Instructions to follow:
Copy the entries that appear below in full, leaving out any picture among them.

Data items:
++++++++

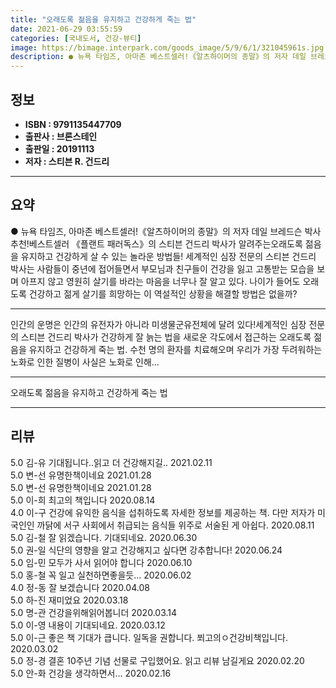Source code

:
 ```yaml
---
title: "오래도록 젊음을 유지하고 건강하게 죽는 법"
date: 2021-06-29 03:55:59
categories: [국내도서, 건강-뷰티]
image: https://bimage.interpark.com/goods_image/5/9/6/1/321045961s.jpg
description: ● 뉴욕 타임즈, 아마존 베스트셀러!《알츠하이머의 종말》의 저자 데일 브레드슨 박사 추천!베스트셀러 《플랜트 패러독스》의 스티븐 건드리 박사가 알려주는오래도록 젊음을 유지하고 건강하게 살 수 있는 놀라운 방법들! 세계적인 심장 전문의 스티븐 건드리 박사는 사람들이 중년에 접어들면서 부
---
```


## **정보**

- **ISBN : 9791135447709**
- **출판사 : 브론스테인**
- **출판일 : 20191113**
- **저자 : 스티븐 R. 건드리**

------



## **요약**

●  뉴욕 타임즈, 아마존 베스트셀러!《알츠하이머의 종말》의 저자 데일 브레드슨 박사 추천!베스트셀러 《플랜트 패러독스》의 스티븐 건드리 박사가 알려주는오래도록 젊음을 유지하고 건강하게 살 수 있는 놀라운 방법들! 세계적인 심장 전문의 스티븐 건드리 박사는 사람들이 중년에 접어들면서 부모님과 친구들이 건강을 잃고 고통받는 모습을 보며 아프지 않고 영원히 살기를 바라는 마음을 너무나 잘 알고 있다. 나이가 들어도 오래도록 건강하고 젊게 살기를 희망하는 이 역설적인 상황을 해결할 방법은 없을까?

------

인간의 운명은 인간의 유전자가 아니라 미생물군유전체에 달려 있다!세계적인 심장 전문의 스티븐 건드리 박사가 건강하게 잘 늙는 법을 새로운 각도에서 접근하는 오래도록 젊음을 유지하고 건강하게 죽는 법. 수천 명의 환자를 치료해오며 우리가 가장 두려워하는 노화로 인한 질병이 사실은 노화로 인해... 

------


오래도록 젊음을 유지하고 건강하게 죽는 법 

------


## **리뷰** 

5.0 김-유 기대됩니다..읽고 더 건강해지길.. 2021.02.11 <br/>5.0 변-선 유명한책이네요 2021.01.28 <br/>5.0 변-선 유명한책이네요 2021.01.28 <br/>5.0 이-희 최고의 책입니다 2020.08.14 <br/>4.0 이-구 건강에 유익한 음식을 섭취하도록 자세한 정보를 제공하는 책. 다만 저자가 미국인인 까닭에 서구 사회에서 취급되는 음식들 위주로 서술된 게 아쉽다.  2020.08.11 <br/>5.0 김-철 잘 읽겠습니다. 기대되네요. 2020.06.30 <br/>5.0 권-일 식단의 영향을 알고 건강해지고 싶다면 강추합니다! 2020.06.24 <br/>5.0 임-민 모두가 사서 읽어야 합니다 2020.06.10 <br/>5.0 홍-철 꼭 일고 실천하면좋을듯... 2020.06.02 <br/>4.0 정-동 잘 보겠습니다  2020.04.08 <br/>5.0 하-진 재미었요 2020.03.18 <br/>5.0 명-관 건강을위해읽어봅니더 2020.03.14 <br/>5.0 이-영 내용이 기대되네요.  2020.03.12 <br/>5.0 이-근 좋은 책 기대가 큽니다.  일독을 권합니다. 쬐고의ㅇ건강비책입니다. 2020.03.02 <br/>5.0 정-경 결혼 10주년 기념 선물로 구입했어요. 읽고 리뷰 남길게요
 2020.02.20 <br/>5.0 안-화 건강을 생각하면서... 2020.02.16 <br/>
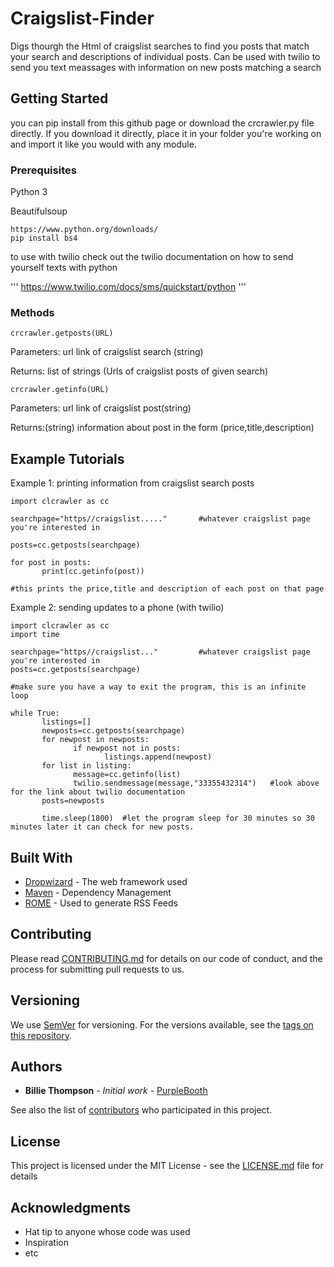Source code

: # Craigslist-Finder

Digs thourgh the Html of craigslist searches to find you posts that match your search and descriptions of individual posts.  Can be used with twilio to send you text meassages with information on new posts matching a search

## Getting Started

you can pip install from this github page or download the crcrawler.py file directly. If you download it directly, place it in your folder you're working on and import it like you would with any module. 

### Prerequisites

Python 3

Beautifulsoup

```
https://www.python.org/downloads/
pip install bs4
```

to use with twilio check out the twilio documentation on how to send yourself texts with python

'''
https://www.twilio.com/docs/sms/quickstart/python
'''



### Methods



```
crcrawler.getposts(URL)
```

Parameters: url link of craigslist search (string)

Returns: list of strings (Urls of craigslist posts of given search)


```
crcrawler.getinfo(URL)
```

Parameters: url link of craigslist post(string)

Returns:(string) information about post in the form (price,title,description)


## Example Tutorials

Example 1: printing information from craigslist search posts

```
import clcrawler as cc

searchpage="https//craigslist....."       #whatever craigslist page you're interested in

posts=cc.getposts(searchpage)

for post in posts:
       print(cc.getinfo(post))

#this prints the price,title and description of each post on that page
```

Example 2: sending updates to a phone (with twilio)
```
import clcrawler as cc
import time

searchpage="https//craigslist..."         #whatever craigslist page you're interested in
posts=cc.getposts(searchpage)

#make sure you have a way to exit the program, this is an infinite loop

while True:
       listings=[]
       newposts=cc.getposts(searchpage)
       for newpost in newposts:
              if newpost not in posts:
                     listings.append(newpost)
       for list in listing:
              message=cc.getinfo(list)
              twilio.sendmessage(message,"33355432314")   #look above for the link about twilio documentation
       posts=newposts
       
       time.sleep(1800)  #let the program sleep for 30 minutes so 30 minutes later it can check for new posts.  
```



## Built With

* [Dropwizard](http://www.dropwizard.io/1.0.2/docs/) - The web framework used
* [Maven](https://maven.apache.org/) - Dependency Management
* [ROME](https://rometools.github.io/rome/) - Used to generate RSS Feeds

## Contributing

Please read [CONTRIBUTING.md](https://gist.github.com/PurpleBooth/b24679402957c63ec426) for details on our code of conduct, and the process for submitting pull requests to us.

## Versioning

We use [SemVer](http://semver.org/) for versioning. For the versions available, see the [tags on this repository](https://github.com/your/project/tags). 

## Authors

* **Billie Thompson** - *Initial work* - [PurpleBooth](https://github.com/PurpleBooth)

See also the list of [contributors](https://github.com/your/project/contributors) who participated in this project.

## License

This project is licensed under the MIT License - see the [LICENSE.md](LICENSE.md) file for details

## Acknowledgments

* Hat tip to anyone whose code was used
* Inspiration
* etc
       



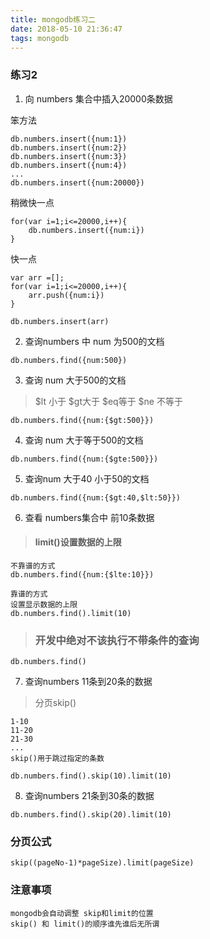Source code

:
```yaml
---
title: mongodb练习二
date: 2018-05-10 21:36:47
tags: mongodb
---
```


### 练习2

1. 向 numbers 集合中插入20000条数据

笨方法

```
db.numbers.insert({num:1})
db.numbers.insert({num:2})
db.numbers.insert({num:3})
db.numbers.insert({num:4})
...
db.numbers.insert({num:20000})
```

稍微快一点

```
for(var i=1;i<=20000,i++){
    db.numbers.insert({num:i})
}
```

快一点

```
var arr =[];
for(var i=1;i<=20000,i++){
    arr.push({num:i})
}

db.numbers.insert(arr)
```

2. 查询numbers 中 num 为500的文档

```
db.numbers.find({num:500})
```

3. 查询 num 大于500的文档

> $lt 小于  $gt大于  $eq等于  $ne 不等于

```
db.numbers.find({num:{$gt:500}})
```

4. 查询 num 大于等于500的文档

```
db.numbers.find({num:{$gte:500}})
```

5. 查询num 大于40 小于50的文档

```
db.numbers.find({num:{$gt:40,$lt:50}})
```

6. 查看 numbers集合中 前10条数据

> #### limit()设置数据的上限

```
不靠谱的方式
db.numbers.find({num:{$lte:10}})

靠谱的方式
设置显示数据的上限
db.numbers.find().limit(10)
```

> ### 开发中绝对不该执行不带条件的查询

```
db.numbers.find()
```

7. 查询numbers  11条到20条的数据

> 分页skip()

```
1-10
11-20
21-30 
...
skip()用于跳过指定的条数
```

```
db.numbers.find().skip(10).limit(10)
```

8. 查询numbers  21条到30条的数据

```
db.numbers.find().skip(20).limit(10)
```

### 分页公式

```
skip((pageNo-1)*pageSize).limit(pageSize)
```

### 注意事项

```
mongodb会自动调整 skip和limit的位置
skip() 和 limit()的顺序谁先谁后无所谓
```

++++++++

Exercise output:
Source code

:
 ```yaml
---
title: "오래도록 젊음을 유지하고 건강하게 죽는 법"
date: 2021-06-29 03:55:59
categories: [국내도서, 건강-뷰티]
image: https://bimage.interpark.com/goods_image/5/9/6/1/321045961s.jpg
description: ● 뉴욕 타임즈, 아마존 베스트셀러!《알츠하이머의 종말》의 저자 데일 브레드슨 박사 추천!베스트셀러 《플랜트 패러독스》의 스티븐 건드리 박사가 알려주는오래도록 젊음을 유지하고 건강하게 살 수 있는 놀라운 방법들! 세계적인 심장 전문의 스티븐 건드리 박사는 사람들이 중년에 접어들면서 부
---
```


## **정보**

- **ISBN : 9791135447709**
- **출판사 : 브론스테인**
- **출판일 : 20191113**
- **저자 : 스티븐 R. 건드리**

------



## **요약**

●  뉴욕 타임즈, 아마존 베스트셀러!《알츠하이머의 종말》의 저자 데일 브레드슨 박사 추천!베스트셀러 《플랜트 패러독스》의 스티븐 건드리 박사가 알려주는오래도록 젊음을 유지하고 건강하게 살 수 있는 놀라운 방법들! 세계적인 심장 전문의 스티븐 건드리 박사는 사람들이 중년에 접어들면서 부모님과 친구들이 건강을 잃고 고통받는 모습을 보며 아프지 않고 영원히 살기를 바라는 마음을 너무나 잘 알고 있다. 나이가 들어도 오래도록 건강하고 젊게 살기를 희망하는 이 역설적인 상황을 해결할 방법은 없을까?

------

인간의 운명은 인간의 유전자가 아니라 미생물군유전체에 달려 있다!세계적인 심장 전문의 스티븐 건드리 박사가 건강하게 잘 늙는 법을 새로운 각도에서 접근하는 오래도록 젊음을 유지하고 건강하게 죽는 법. 수천 명의 환자를 치료해오며 우리가 가장 두려워하는 노화로 인한 질병이 사실은 노화로 인해... 

------


오래도록 젊음을 유지하고 건강하게 죽는 법 

------


## **리뷰** 

5.0 김-유 기대됩니다..읽고 더 건강해지길.. 2021.02.11 <br/>5.0 변-선 유명한책이네요 2021.01.28 <br/>5.0 변-선 유명한책이네요 2021.01.28 <br/>5.0 이-희 최고의 책입니다 2020.08.14 <br/>4.0 이-구 건강에 유익한 음식을 섭취하도록 자세한 정보를 제공하는 책. 다만 저자가 미국인인 까닭에 서구 사회에서 취급되는 음식들 위주로 서술된 게 아쉽다.  2020.08.11 <br/>5.0 김-철 잘 읽겠습니다. 기대되네요. 2020.06.30 <br/>5.0 권-일 식단의 영향을 알고 건강해지고 싶다면 강추합니다! 2020.06.24 <br/>5.0 임-민 모두가 사서 읽어야 합니다 2020.06.10 <br/>5.0 홍-철 꼭 일고 실천하면좋을듯... 2020.06.02 <br/>4.0 정-동 잘 보겠습니다  2020.04.08 <br/>5.0 하-진 재미었요 2020.03.18 <br/>5.0 명-관 건강을위해읽어봅니더 2020.03.14 <br/>5.0 이-영 내용이 기대되네요.  2020.03.12 <br/>5.0 이-근 좋은 책 기대가 큽니다.  일독을 권합니다. 쬐고의ㅇ건강비책입니다. 2020.03.02 <br/>5.0 정-경 결혼 10주년 기념 선물로 구입했어요. 읽고 리뷰 남길게요
 2020.02.20 <br/>5.0 안-화 건강을 생각하면서... 2020.02.16 <br/>
Source code

: # Craigslist-Finder

Digs thourgh the Html of craigslist searches to find you posts that match your search and descriptions of individual posts.  Can be used with twilio to send you text meassages with information on new posts matching a search

## Getting Started

you can pip install from this github page or download the crcrawler.py file directly. If you download it directly, place it in your folder you're working on and import it like you would with any module. 

### Prerequisites

Python 3

Beautifulsoup

```
https://www.python.org/downloads/
pip install bs4
```

to use with twilio check out the twilio documentation on how to send yourself texts with python

'''
https://www.twilio.com/docs/sms/quickstart/python
'''



### Methods



```
crcrawler.getposts(URL)
```

Parameters: url link of craigslist search (string)

Returns: list of strings (Urls of craigslist posts of given search)


```
crcrawler.getinfo(URL)
```

Parameters: url link of craigslist post(string)

Returns:(string) information about post in the form (price,title,description)


## Example Tutorials

Example 1: printing information from craigslist search posts

```
import clcrawler as cc

searchpage="https//craigslist....."       #whatever craigslist page you're interested in

posts=cc.getposts(searchpage)

for post in posts:
       print(cc.getinfo(post))

#this prints the price,title and description of each post on that page
```

Example 2: sending updates to a phone (with twilio)
```
import clcrawler as cc
import time

searchpage="https//craigslist..."         #whatever craigslist page you're interested in
posts=cc.getposts(searchpage)

#make sure you have a way to exit the program, this is an infinite loop

while True:
       listings=[]
       newposts=cc.getposts(searchpage)
       for newpost in newposts:
              if newpost not in posts:
                     listings.append(newpost)
       for list in listing:
              message=cc.getinfo(list)
              twilio.sendmessage(message,"33355432314")   #look above for the link about twilio documentation
       posts=newposts
       
       time.sleep(1800)  #let the program sleep for 30 minutes so 30 minutes later it can check for new posts.  
```



## Built With

* [Dropwizard](http://www.dropwizard.io/1.0.2/docs/) - The web framework used
* [Maven](https://maven.apache.org/) - Dependency Management
* [ROME](https://rometools.github.io/rome/) - Used to generate RSS Feeds

## Contributing

Please read [CONTRIBUTING.md](https://gist.github.com/PurpleBooth/b24679402957c63ec426) for details on our code of conduct, and the process for submitting pull requests to us.

## Versioning

We use [SemVer](http://semver.org/) for versioning. For the versions available, see the [tags on this repository](https://github.com/your/project/tags). 

## Authors

* **Billie Thompson** - *Initial work* - [PurpleBooth](https://github.com/PurpleBooth)

See also the list of [contributors](https://github.com/your/project/contributors) who participated in this project.

## License

This project is licensed under the MIT License - see the [LICENSE.md](LICENSE.md) file for details

## Acknowledgments

* Hat tip to anyone whose code was used
* Inspiration
* etc
       



Source code

:
```yaml
---
title: mongodb练习二
date: 2018-05-10 21:36:47
tags: mongodb
---
```


### 练习2

1. 向 numbers 集合中插入20000条数据

笨方法

```
db.numbers.insert({num:1})
db.numbers.insert({num:2})
db.numbers.insert({num:3})
db.numbers.insert({num:4})
...
db.numbers.insert({num:20000})
```

稍微快一点

```
for(var i=1;i<=20000,i++){
    db.numbers.insert({num:i})
}
```

快一点

```
var arr =[];
for(var i=1;i<=20000,i++){
    arr.push({num:i})
}

db.numbers.insert(arr)
```

2. 查询numbers 中 num 为500的文档

```
db.numbers.find({num:500})
```

3. 查询 num 大于500的文档

> $lt 小于  $gt大于  $eq等于  $ne 不等于

```
db.numbers.find({num:{$gt:500}})
```

4. 查询 num 大于等于500的文档

```
db.numbers.find({num:{$gte:500}})
```

5. 查询num 大于40 小于50的文档

```
db.numbers.find({num:{$gt:40,$lt:50}})
```

6. 查看 numbers集合中 前10条数据

> #### limit()设置数据的上限

```
不靠谱的方式
db.numbers.find({num:{$lte:10}})

靠谱的方式
设置显示数据的上限
db.numbers.find().limit(10)
```

> ### 开发中绝对不该执行不带条件的查询

```
db.numbers.find()
```

7. 查询numbers  11条到20条的数据

> 分页skip()

```
1-10
11-20
21-30 
...
skip()用于跳过指定的条数
```

```
db.numbers.find().skip(10).limit(10)
```

8. 查询numbers  21条到30条的数据

```
db.numbers.find().skip(20).limit(10)
```

### 分页公式

```
skip((pageNo-1)*pageSize).limit(pageSize)
```

### 注意事项

```
mongodb会自动调整 skip和limit的位置
skip() 和 limit()的顺序谁先谁后无所谓
```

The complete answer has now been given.